先に日本物理学会誌7月号掲載の湯川関連記事の一つを紹介した [1] のに続き、もう一つの関連記事「アテネ会議湯川講演と科学の理想」[2] を紹介する。
著者はまず、朝永が随筆「鏡の中の世界」に記した「過剰ならざる哲学」や、パウリが真に革新的な理論に必要としたクレージネス(狂気、そしてまた、群れを抜く素晴らしさをも意味する)は、湯川にとってはどんなものだったか、と問いかける。
次いで、湯川が1964年6月5日に開かれたギリシャ王立協会主催アテネ会議で行った講演「科学的思索における直感と抽象」[3] での問題提起、「なぜ科学は古代ギリシャだけから生まれたか」と、その答えとして抽象と直観の釣り合いの重要性を述べた部分を引用し、そこに湯川の「群れを抜く素晴らしさ」についての考えも出ていることを示す。
さらに、直観と抽象についての湯川の考えを裏付けるような C・N・ヤンやバートランド・ラッセルの言葉を引用している。
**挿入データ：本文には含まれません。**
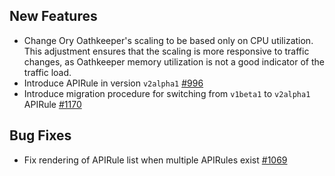 ## New Features

- Change Ory Oathkeeper's scaling to be based only on CPU utilization. This adjustment ensures that the scaling is more responsive to traffic changes, as Oathkeeper memory utilization is not a good indicator of the traffic load.
- Introduce APIRule in version `v2alpha1` [#996](https://github.com/kyma-project/api-gateway/pull/996)
- Introduce migration procedure for switching from `v1beta1` to `v2alpha1` APIRule [#1170](https://github.com/kyma-project/api-gateway/pull/1170)

## Bug Fixes

- Fix rendering of APIRule list when multiple APIRules exist [#1069](https://github.com/kyma-project/api-gateway/pull/1069)
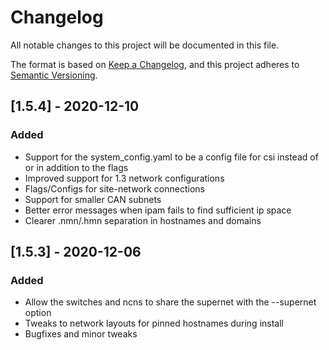 # Changelog

All notable changes to this project will be documented in this file.

The format is based on [Keep a Changelog](https://keepachangelog.com/en/1.0.0/),
and this project adheres to [Semantic Versioning](https://semver.org/spec/v2.0.0.html).

## [1.5.4] - 2020-12-10

### Added

- Support for the system_config.yaml to be a config file for csi instead of or in addition to the flags
- Improved support for 1.3 network configurations
- Flags/Configs for site-network connections
- Support for smaller CAN subnets
- Better error messages when ipam fails to find sufficient ip space
- Clearer .nmn/.hmn separation in hostnames and domains

## [1.5.3] - 2020-12-06

### Added

- Allow the switches and ncns to share the supernet with the --supernet option
- Tweaks to network layouts for pinned hostnames during install
- Bugfixes and minor tweaks
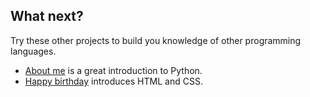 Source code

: ## What next?

Try these other projects to build you knowledge of other programming languages.

- [About me](https://projects.raspberrypi.org/en/projects/about-me) is a great introduction to Python.
- [Happy birthday](https://projects.raspberrypi.org/en/projects/happy-birthday) introduces HTML and CSS.
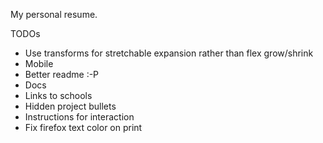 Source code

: My personal resume.

TODOs

- Use transforms for stretchable expansion rather than flex grow/shrink
- Mobile
- Better readme :-P
- Docs
- Links to schools
- Hidden project bullets
- Instructions for interaction
- Fix firefox text color on print
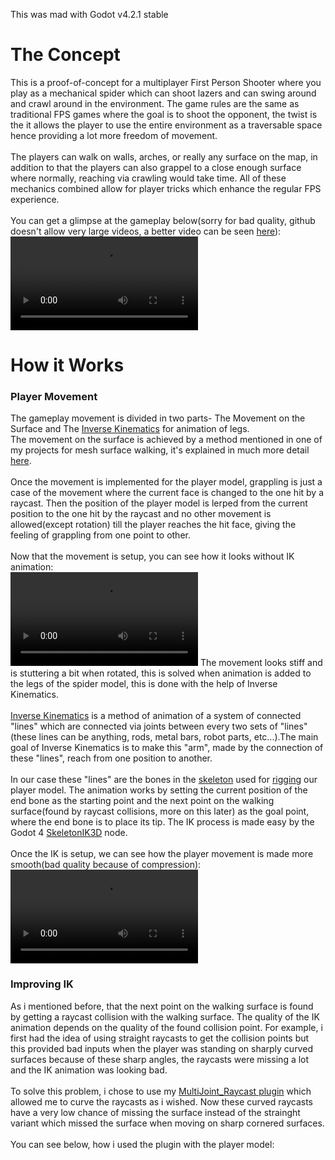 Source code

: This was mad with Godot v4.2.1 stable
<br>
<h1>The Concept</h1>
This is a proof-of-concept for a multiplayer First Person Shooter where you play as a mechanical spider which can shoot lazers and can swing around and crawl around in the environment. The game rules are the same as traditional FPS games where the goal is to shoot the opponent, the twist is the it allows the player to use the entire environment as a traversable space hence providing a lot more freedom of movement. 
<br>
<br>
The players can walk on walls, arches, or really any surface on the map, in addition to that the players can also grappel to a close enough surface where normally, reaching via crawling would take time. All of these mechanics combined allow for player tricks which enhance the regular FPS experience.
<br>
<br>
You can get a glimpse at the gameplay below(sorry for bad quality, github doesn't allow very large videos, a better video can be seen <a href="/BetterQuality_GameplayVideo/Multiplayer_GameplayCompressed.mp4">here</a>):
<br>
<video src="https://github.com/user-attachments/assets/d8bdd78a-056b-49b3-b2c4-c5b9f8564214"></video>
<h1>How it Works</h1>
<h3>Player Movement</h3>
The gameplay movement is divided in two parts- The Movement on the Surface and The <a href="https://in.mathworks.com/discovery/inverse-kinematics.html">Inverse Kinematics</a> for animation of legs.
<br>
The movement on the surface is achieved by a method mentioned in one of my projects for mesh surface walking, it's explained in much more detail <a href="https://github.com/KrishnaSonawane8008/Walking-on-Mesh-Surface-in-Godot-4">here</a>.
<br>
<br>
Once the movement is implemented for the player model, grappling is just a case of the movement where the current face is changed to the one hit by a  raycast. Then the position of the player model is lerped from the current position to the one hit by the raycast and no other movement is allowed(except rotation) till the player reaches the hit face, giving the feeling of grappling from one point to other.
<br>
<br>
Now that the movement is setup, you can see how it looks without IK animation:
<br>
<video src="https://github.com/user-attachments/assets/a3c74757-a0c1-4306-8511-33f310394653"></video>
The movement looks stiff and is stuttering a bit when rotated, this is solved when animation is added to the legs of the spider model, this is done with the help of Inverse Kinematics.
<br>
<br>
<a href="https://in.mathworks.com/discovery/inverse-kinematics.html">Inverse Kinematics</a> is a method of animation of a system of connected "lines" which are connected via joints between every two sets of "lines"(these lines can be anything, rods, metal bars, robot parts, etc...).The main goal of Inverse Kinematics is to make this "arm", made by the connection of these "lines", reach from one position to another.
<br>
<br>
In our case these "lines" are the bones in the <a href="https://en.wikipedia.org/wiki/Skeletal_animation#:~:text=Skeletal%20animation%20or%20rigging%20is,or%20bones%2C%20and%20collectively%20forming">skeleton</a> used for <a href="https://www.youtube.com/watch?v=3RSwjZLClRc">rigging</a> our player model. The animation works by setting the current position of the end bone as the starting point and the next point on the walking surface(found by raycast collisions, more on this later) as the goal point, where the end bone is to place its tip. The IK process is made easy by the Godot 4 <a href="https://docs.godotengine.org/en/stable/classes/class_skeletonik3d.html">SkeletonIK3D</a> node.
<br>
<br>
Once the IK is setup, we can see how the player movement is made more smooth(bad quality because of compression):
<video src="https://github.com/user-attachments/assets/f2671e44-a1d7-4f41-b797-b92c8922537e"></video>
<h3>Improving IK</h3>
As i mentioned before, that the next point on the walking surface is found by getting a raycast collision with the walking surface. The quality of the IK animation depends on the quality of the found collision point. For example, i first had the idea of using straight raycasts to get the collision points but this provided bad inputs when the player was standing on sharply curved surfaces because of these sharp angles, the raycasts were missing a lot and the IK animation was looking bad.
<br>
<br>
To solve this problem, i chose to use my <a href="https://github.com/KrishnaSonawane8008/Multi-Directional-Raycast-Plugin-for-Godot-4">MultiJoint_Raycast plugin</a> which allowed me to curve the raycasts as i wished. Now these curved raycasts have a very low chance of missing the surface instead of the strainght variant which missed the surface when moving on sharp cornered surfaces.
<br>
<br>
You can see below, how i used the plugin with the player model:
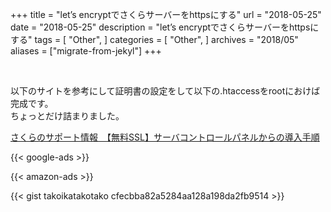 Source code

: +++
title = "let’s encryptでさくらサーバーをhttpsにする"
url = "2018-05-25"
date = "2018-05-25"
description = "let’s encryptでさくらサーバーをhttpsにする"
tags = [
    "Other",
]
categories = [
    "Other",
]
archives = "2018/05"
aliases = ["migrate-from-jekyl"]
+++

<br>

以下のサイトを参考にして証明書の設定をして以下の.htaccessをrootにおけば完成です。  
ちょっとだけ詰まりました。  

[さくらのサポート情報　【無料SSL】サーバコントロールパネルからの導入手順](https://help.sakura.ad.jp/115000136822/)

<!-- Google Ads -->
{{< google-ads >}}

<!-- Amazon Ads -->
{{< amazon-ads >}}

{{< gist takoikatakotako cfecbba82a5284aa128a198da2fb9514 >}}

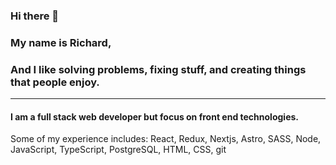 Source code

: ### Hi there 👋
### My name is Richard,
### And I like solving problems, fixing stuff, and creating things that people enjoy.
---
#### I am a full stack web developer but focus on front end technologies. 
Some of my experience includes: React, Redux, Nextjs, Astro, SASS, Node, JavaScript, TypeScript, PostgreSQL, HTML, CSS, git


<!--
**RichardMillerWimmer/RichardMillerWimmer** is a ✨ _special_ ✨ repository because its `README.md` (this file) appears on your GitHub profile.

Here are some ideas to get you started:

- 🔭 I’m currently working on ...
- 🌱 I’m currently learning ...
- 👯 I’m looking to collaborate on ...
- 🤔 I’m looking for help with ...
- 💬 Ask me about ...
- 📫 How to reach me: ...
- 😄 Pronouns: ...
- ⚡ Fun fact: ...
-->
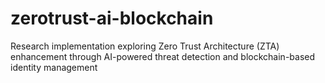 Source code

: # zerotrust-ai-blockchain
Research implementation exploring Zero Trust Architecture (ZTA) enhancement through AI-powered threat detection and blockchain-based identity management
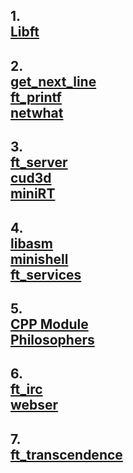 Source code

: ## 1. <br>[Libft](libft)
## 2. <br>[get_next_line](get_next_line)<br>[ft_printf](ft_printf)<br>[netwhat](netwhat)
## 3. <br>[ft_server](ft_server)<br>[cud3d](cub3d)<br>[miniRT](miniRT)
## 4. <br>[libasm](libasm)<br>[minishell](minishell)<br>[ft_services](ft_services)
## 5. <br>[CPP Module](CPP_Module)<br>[Philosophers](Philosophers)
## 6. <br>[ft_irc](ft_irc)<br>[webser](webser)
## 7. <br>[ft_transcendence](ft_transcendence)
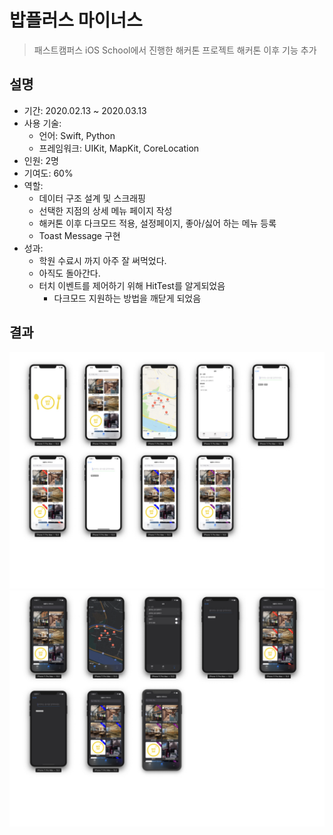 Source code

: # 밥플러스 마이너스

> 패스트캠퍼스 iOS School에서 진행한 해커톤 프로젝트
> 해커톤 이후 기능 추가

## 설명

- 기간: 2020.02.13 ~ 2020.03.13
- 사용 기술:
  - 언어: Swift, Python
  - 프레임워크: UIKit, MapKit, CoreLocation
- 인원: 2명
- 기여도: 60%
- 역할:
  - 데이터 구조 설계 및 스크래핑
  - 선택한 지점의 상세 메뉴 페이지 작성
  - 해커톤 이후 다크모드 적용, 설정페이지, 좋아/싫어 하는 메뉴 등록
  - Toast Message 구현
- 성과:
  - 학원 수료시 까지 아주 잘 써먹었다.
  - 아직도 돌아간다.
  - 터치 이벤트를 제어하기 위해 HitTest를 알게되었음
    - 다크모드 지원하는 방법을 깨닫게 되었음

## 결과

 ![babplusLight](./assets/lightmode.jpeg)
 ![babplusDark](./assets/darkmode.jpeg)
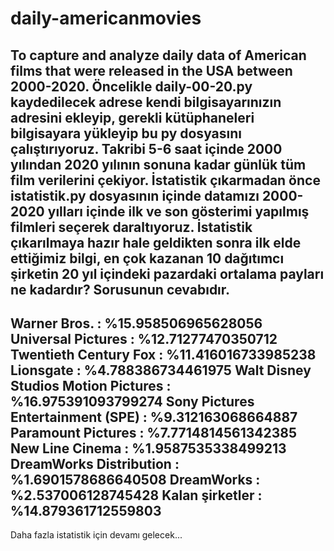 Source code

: # daily-americanmovies
To capture and analyze daily data of American films that were released in the USA between 2000-2020.
Öncelikle daily-00-20.py kaydedilecek adrese kendi bilgisayarınızın adresini ekleyip, gerekli kütüphaneleri bilgisayara yükleyip bu py dosyasını çalıştırıyoruz. 
Takribi 5-6 saat içinde 2000 yılından 2020 yılının sonuna kadar günlük tüm film verilerini çekiyor.
İstatistik çıkarmadan önce istatistik.py dosyasının içinde datamızı 2000-2020 yılları içinde ilk ve son gösterimi yapılmış filmleri seçerek daraltıyoruz.
İstatistik çıkarılmaya hazır hale geldikten sonra ilk elde ettiğimiz bilgi, en çok kazanan 10 dağıtımcı şirketin 20 yıl içindeki pazardaki ortalama payları ne kadardır?
Sorusunun cevabıdır.
---
Warner Bros. : %15.958506965628056
Universal Pictures : %12.71277470350712
Twentieth Century Fox : %11.416016733985238
Lionsgate : %4.788386734461975
Walt Disney Studios Motion Pictures : %16.975391093799274
Sony Pictures Entertainment (SPE) : %9.312163068664887
Paramount Pictures : %7.7714814561342385
New Line Cinema : %1.9587535338499213
DreamWorks Distribution : %1.6901578686640508
DreamWorks : %2.537006128745428
Kalan şirketler : %14.879361712559803
---
Daha fazla istatistik için devamı gelecek...
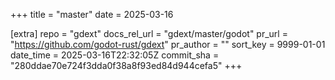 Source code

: +++
title = "master"
date = 2025-03-16

[extra]
repo = "gdext"
docs_rel_url = "gdext/master/godot"
pr_url = "https://github.com/godot-rust/gdext"
pr_author = ""
sort_key = 9999-01-01
date_time = 2025-03-16T22:32:05Z
commit_sha = "280ddae70e724f3dda0f38a8f93ed84d944cefa5"
+++


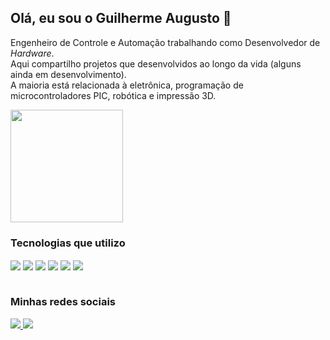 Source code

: ## Olá, eu sou o Guilherme Augusto 👋

Engenheiro de Controle e Automação trabalhando como Desenvolvedor de *Hardware*. <br/>
Aqui compartilho projetos que desenvolvidos ao longo da vida (alguns ainda em desenvolvimento). <br/>
A maioria está relacionada à eletrônica, programação de microcontroladores PIC, robótica e impressão 3D.

<img height="180em" src="https://github-readme-stats.vercel.app/api?username=guilherme3a&count_private=true&show_icons=true&theme=radical"/>

### Tecnologias que utilizo

<div style="display: inline_block">
  <img align="center" src="https://img.shields.io/badge/C-00599C?style=for-the-badge&logo=c&logoColor=white"/>
  <img align="center" src="https://img.shields.io/badge/Python-14354C?style=for-the-badge&logo=python&logoColor=white"/>
  <img align="center" src="https://img.shields.io/badge/Arduino_IDE-00979D?style=for-the-badge&logo=arduino&logoColor=white"/>
  <img align="center" src="https://img.shields.io/badge/Visual_Studio_Code-0078D4?style=for-the-badge&logo=visual%20studio%20code&logoColor=white"/>
  <img align="center" src="https://img.shields.io/badge/altium%20designer-A5915F?style=for-the-badge&logo=altium%20designer&logoColor=white"/>
  <img align="center" src="https://img.shields.io/badge/espressif-E7352C?style=for-the-badge&logo=espressif&logoColor=white"/>
</div><br/>

### Minhas redes sociais

<div style="display: inline_block">
  <a href="mailto:guilherme1998.3a@gmail.com"><img src="https://img.shields.io/badge/Gmail-D14836?style=for-the-badge&logo=gmail&logoColor=white" target="_blank">
    <a href="https://www.linkedin.com/in/guilherme-alvin"><img src="https://img.shields.io/badge/LinkedIn-0077B5?style=for-the-badge&logo=linkedin&logoColor=white" target="_blank">
</div>
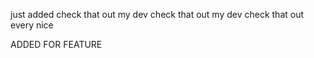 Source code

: just added 
check that out 
my dev check that out
my dev check that out every nice

ADDED FOR FEATURE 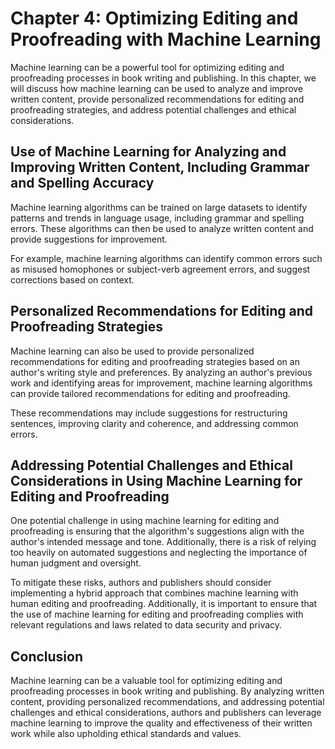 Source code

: Chapter 4: Optimizing Editing and Proofreading with Machine Learning
====================================================================

Machine learning can be a powerful tool for optimizing editing and proofreading processes in book writing and publishing. In this chapter, we will discuss how machine learning can be used to analyze and improve written content, provide personalized recommendations for editing and proofreading strategies, and address potential challenges and ethical considerations.

Use of Machine Learning for Analyzing and Improving Written Content, Including Grammar and Spelling Accuracy
------------------------------------------------------------------------------------------------------------

Machine learning algorithms can be trained on large datasets to identify patterns and trends in language usage, including grammar and spelling errors. These algorithms can then be used to analyze written content and provide suggestions for improvement.

For example, machine learning algorithms can identify common errors such as misused homophones or subject-verb agreement errors, and suggest corrections based on context.

Personalized Recommendations for Editing and Proofreading Strategies
--------------------------------------------------------------------

Machine learning can also be used to provide personalized recommendations for editing and proofreading strategies based on an author's writing style and preferences. By analyzing an author's previous work and identifying areas for improvement, machine learning algorithms can provide tailored recommendations for editing and proofreading.

These recommendations may include suggestions for restructuring sentences, improving clarity and coherence, and addressing common errors.

Addressing Potential Challenges and Ethical Considerations in Using Machine Learning for Editing and Proofreading
-----------------------------------------------------------------------------------------------------------------

One potential challenge in using machine learning for editing and proofreading is ensuring that the algorithm's suggestions align with the author's intended message and tone. Additionally, there is a risk of relying too heavily on automated suggestions and neglecting the importance of human judgment and oversight.

To mitigate these risks, authors and publishers should consider implementing a hybrid approach that combines machine learning with human editing and proofreading. Additionally, it is important to ensure that the use of machine learning for editing and proofreading complies with relevant regulations and laws related to data security and privacy.

Conclusion
----------

Machine learning can be a valuable tool for optimizing editing and proofreading processes in book writing and publishing. By analyzing written content, providing personalized recommendations, and addressing potential challenges and ethical considerations, authors and publishers can leverage machine learning to improve the quality and effectiveness of their written work while also upholding ethical standards and values.
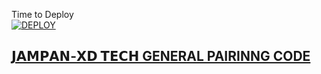 Time to Deploy
    <br>
<a href='https://dashboard.heroku.com/new?template=https://github.com/Toputech/Topu-scanner'
target="_blank"><img alt='DEPLOY' src='https://img.shields.io/badge/-DEPLOY-black?style=for-the-badge&logo=heroku&logoColor=white'/>



## 𝗝𝗔𝗠𝗣𝗔𝗡-𝗫𝗗 𝗧𝗘𝗖𝗛 GENERAL PAIRINNG CODE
また、物理学者が示した「過剰ならざる哲学」の例として、ファインマン、サラム、T・D・リーらの著作の末尾の言葉を挙げている。最後に、湯川の問いである「科学はなぜ東洋から生まれなかったか」に対するコロンビア大・ドゥブレの指摘や、関連したことがらについてのサラムの見解を述べている。
――著者自身の問題提起に続いて、湯川の問題提起とそれへの答えが紹介され、その問題と答えが、後の章で、著者自身が出したものと並列の問題として扱われている、という複雑な構造の一文である。また、引用の多いこともあって、このエッセイには、一読しただけではその趣旨をとらえがたい面がある。しかし、関連の記述をよく収集していることは、称賛に値すると思われる。私にとっては、湯川のアテネ会議講演を通読してみたいという気持ちを起こさせて貰った点で、ありがたい文であった。――
- 日下、オッペンハイマー、湯川の関係, Ted's Coffeehouse 2 (2007年7月20日).
- 法橋登:日本物理学会誌 Vol. 62 p. 555 (2007).
- もとは英文で、河辺六男訳が『湯川秀樹自選集4』p. 244 に収められている。法橋氏は『科学』誌掲載の「川辺」訳を参考文献に引いているが「河辺」の誤りだろう。